All ablation results committed to benchmarks/beam/ablation_results.json.

Parameter Tested Values Optimal Source
rerank_alpha 0.30, 0.50, 0.55, 0.70 0.70 BEAM 100K ablation
FTS weight 0.0, 0.3, 0.5, 0.7, 1.0 0.0 (BEAM), 0.5 (balanced) Cross-benchmark
Heat weight 0.0, 0.1, 0.3, 0.5, 0.7 0.7 (BEAM), 0.3 (balanced) Cross-benchmark
Adaptive alpha CE spread QPP Rejected Regressed LoCoMo -5.1pp R@10

Engineering Defaults

Values without paper backing, explicitly documented:

Constant Value Location Status
FTS weight 0.5 pg_recall.py Balanced across benchmarks
Heat weight 0.3 pg_recall.py Balanced across benchmarks
CE gate threshold 0.15 reranker.py Engineering default
Titans eta/theta 0.9/0.01 titans_memory.py Paper uses learned params

Security

Cortex runs locally (MCP over stdio, PostgreSQL on localhost, visualization on 127.0.0.1).
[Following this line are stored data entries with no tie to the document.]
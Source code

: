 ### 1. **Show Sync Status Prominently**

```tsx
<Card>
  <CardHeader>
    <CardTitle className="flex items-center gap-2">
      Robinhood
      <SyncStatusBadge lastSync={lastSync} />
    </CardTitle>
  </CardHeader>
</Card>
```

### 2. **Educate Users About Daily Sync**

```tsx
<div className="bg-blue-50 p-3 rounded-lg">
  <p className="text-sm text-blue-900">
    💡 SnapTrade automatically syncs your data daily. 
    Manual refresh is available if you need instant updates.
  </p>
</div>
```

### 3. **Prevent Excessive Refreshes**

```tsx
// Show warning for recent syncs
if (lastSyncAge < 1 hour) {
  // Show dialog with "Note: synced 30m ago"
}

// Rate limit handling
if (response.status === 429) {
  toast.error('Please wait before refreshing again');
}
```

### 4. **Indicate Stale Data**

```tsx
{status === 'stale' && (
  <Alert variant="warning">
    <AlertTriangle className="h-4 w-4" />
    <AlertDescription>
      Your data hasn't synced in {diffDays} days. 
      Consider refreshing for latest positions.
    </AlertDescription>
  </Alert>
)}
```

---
No data leaves your machine unless you explicitly configure an external database.

Audit Score: 91/100

Category Score Notes
Data Flow 90 No external data exfiltration. Embeddings computed locally.
SQL Injection 95 All queries parameterized (psycopg %s). Dynamic columns use sql.Identifier().
Auth & Access Control 85 Docker PG uses scram-sha-256 on localhost. MCP over stdio (no network auth needed).
Dependency Health 80 Floor-pinned deps. Background install version-bounded.
Network Behavior 92 Model download on first run only. Viz servers bind 127.0.0.1 with same-origin CORS.
Code Quality 90 Pydantic validation on all tools. Input length limits on remember/recall. Path traversal protected.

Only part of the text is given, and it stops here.